Write the hypotheses for the test you identified in part (a).

\(H_0\): There is no association between coffee intake and risk of depression in women.

\(H_1\): There is an association between coffee intake and risk of depression in women.

Calculate the overall proportion of women who do and do not suffer from depression.

```
yes <- c(670,373,905,564,95)
no <- c(11545,6244,16329,11726,2288)
yes_prop = sum(yes) / sum(yes+no)
no_prop = sum(no) / sum(yes+no)
print(paste0("Proportion of women who suffer from depression: ", yes_prop))
```

`## [1] "Proportion of women who suffer from depression: 0.051380594808727"`

`print(paste0("Proportion of women who do not suffer from depression: ", no_prop))`

`## [1] "Proportion of women who do not suffer from depression: 0.948619405191273"`

Identify the expected count for the highlighted cell, and calculate the contribution of this cell to the test statistic, i.e. \(\frac{(Observed - Expected)^2}{Expected}\).

```
exp <- as.table(rbind(yes, no))
dimnames(exp) <- list(depression = c("Yes", "No"),
Coffee = c("less than 1/week","2-6/week", "1/day","2-3/day","greater than 4/day"))
Xsq <- chisq.test(exp)
Xsq$expected
```

```
## Coffee
## depression less than 1/week 2-6/week 1/day 2-3/day
## Yes 627.614 339.9854 885.4932 631.4675
## No 11587.386 6277.0146 16348.5068 11658.5325
## Coffee
## depression greater than 4/day
## Yes 122.44
## No 2260.56
```

The test statistic is 2 = 20.93. What is the p-value?

The p-value is 0.0003267.

`chisq.test(exp)`

```
##
## Pearson's Chi-squared test
##
## data: exp
## X-squared = 20.932, df = 4, p-value = 0.0003267
```

What is the conclusion of the hypothesis test?

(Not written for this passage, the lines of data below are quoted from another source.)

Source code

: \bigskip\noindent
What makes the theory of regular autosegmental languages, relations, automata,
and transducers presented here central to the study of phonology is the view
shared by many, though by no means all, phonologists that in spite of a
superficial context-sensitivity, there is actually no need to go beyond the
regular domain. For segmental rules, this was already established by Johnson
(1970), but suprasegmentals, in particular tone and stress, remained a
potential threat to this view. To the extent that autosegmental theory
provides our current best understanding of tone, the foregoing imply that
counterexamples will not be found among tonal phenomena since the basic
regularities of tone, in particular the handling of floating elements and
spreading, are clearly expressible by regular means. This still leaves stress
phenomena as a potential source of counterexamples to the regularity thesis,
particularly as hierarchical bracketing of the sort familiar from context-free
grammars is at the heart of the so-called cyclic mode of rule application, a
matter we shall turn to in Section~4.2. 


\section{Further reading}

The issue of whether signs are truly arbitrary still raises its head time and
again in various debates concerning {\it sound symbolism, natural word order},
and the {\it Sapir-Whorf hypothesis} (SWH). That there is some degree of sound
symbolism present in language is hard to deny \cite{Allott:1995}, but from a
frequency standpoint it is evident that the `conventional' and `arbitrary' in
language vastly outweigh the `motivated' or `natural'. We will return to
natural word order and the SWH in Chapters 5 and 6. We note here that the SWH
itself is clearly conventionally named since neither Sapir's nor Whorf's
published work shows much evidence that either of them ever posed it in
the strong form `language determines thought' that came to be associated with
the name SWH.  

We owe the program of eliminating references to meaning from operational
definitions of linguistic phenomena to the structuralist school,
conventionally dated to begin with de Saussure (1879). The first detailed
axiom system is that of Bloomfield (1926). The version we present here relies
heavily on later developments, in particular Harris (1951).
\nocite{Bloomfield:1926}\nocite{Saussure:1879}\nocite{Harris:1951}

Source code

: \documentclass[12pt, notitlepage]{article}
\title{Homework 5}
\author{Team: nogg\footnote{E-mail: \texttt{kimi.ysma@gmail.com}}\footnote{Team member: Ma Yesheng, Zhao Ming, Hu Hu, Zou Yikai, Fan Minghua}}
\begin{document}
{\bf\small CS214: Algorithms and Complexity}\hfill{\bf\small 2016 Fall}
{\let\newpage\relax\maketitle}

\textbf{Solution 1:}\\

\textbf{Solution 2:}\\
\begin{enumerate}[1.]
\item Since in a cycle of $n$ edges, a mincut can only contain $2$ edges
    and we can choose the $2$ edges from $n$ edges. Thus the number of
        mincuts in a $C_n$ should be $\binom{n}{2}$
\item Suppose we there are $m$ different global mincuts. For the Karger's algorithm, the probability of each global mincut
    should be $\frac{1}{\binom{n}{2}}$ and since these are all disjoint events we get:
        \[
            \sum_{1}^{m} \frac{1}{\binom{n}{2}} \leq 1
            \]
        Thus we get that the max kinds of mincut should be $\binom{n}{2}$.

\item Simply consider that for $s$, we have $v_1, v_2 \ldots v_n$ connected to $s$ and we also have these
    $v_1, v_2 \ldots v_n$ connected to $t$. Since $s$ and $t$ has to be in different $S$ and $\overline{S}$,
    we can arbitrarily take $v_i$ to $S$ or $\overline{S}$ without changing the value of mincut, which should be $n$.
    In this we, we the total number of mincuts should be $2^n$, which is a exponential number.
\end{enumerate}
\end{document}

Since the p-value is less than 0.05, we reject the null hypothesis. There is an association between coffee intake and risk of depression in women.

One of the authors of this study was quoted on the NYTimes as saying it was “too early to recommend that women load up on extra coffee” based on just this study. Do you agree with this statement? Explain your reasoning.

I agree with this statement, because correlation does not indicate causation. It is likely that there is some confounding variable that influenced the association between coffee intake and risk of depression in women.